**TASK ITEM**.
Search the records for the string "Контакты" and copy every line in which it appears.

**EXTRACTED ENTRIES**.
----------------
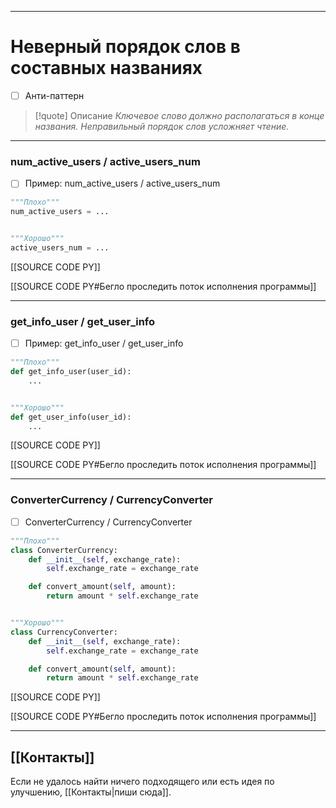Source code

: ***
# Неверный порядок слов в составных названиях
- [ ] Анти-паттерн

>[!quote] Описание
_Ключевое слово должно располагаться в конце названия.
Неправильный порядок слов усложняет чтение._

***
### num_active_users / active_users_num
- [ ] Пример: num_active_users / active_users_num

```python
"""Плохо"""
num_active_users = ...


"""Хорошо"""
active_users_num = ...
```

[[SOURCE CODE PY]]

[[SOURCE CODE PY#Бегло проследить поток исполнения программы]]

***
### get_info_user / get_user_info
- [ ] Пример: get_info_user / get_user_info

```python
"""Плохо"""
def get_info_user(user_id):
    ...


"""Хорошо"""
def get_user_info(user_id):
    ...
```

[[SOURCE CODE PY]]

[[SOURCE CODE PY#Бегло проследить поток исполнения программы]]

***
### ConverterCurrency / CurrencyConverter
- [ ] ConverterCurrency / CurrencyConverter

```python
"""Плохо"""
class ConverterCurrency:
    def __init__(self, exchange_rate):
        self.exchange_rate = exchange_rate

    def convert_amount(self, amount):
        return amount * self.exchange_rate


"""Хорошо"""
class CurrencyConverter:
    def __init__(self, exchange_rate):
        self.exchange_rate = exchange_rate

    def convert_amount(self, amount):
        return amount * self.exchange_rate
```

[[SOURCE CODE PY]]

[[SOURCE CODE PY#Бегло проследить поток исполнения программы]]

***
## [[Контакты]]
Если не удалось найти ничего подходящего или есть идея по улучшению, [[Контакты|пиши сюда]].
----------------
**ANSWER BELOW**.
## [[Контакты]]
Если не удалось найти ничего подходящего или есть идея по улучшению, [[Контакты|пиши сюда]].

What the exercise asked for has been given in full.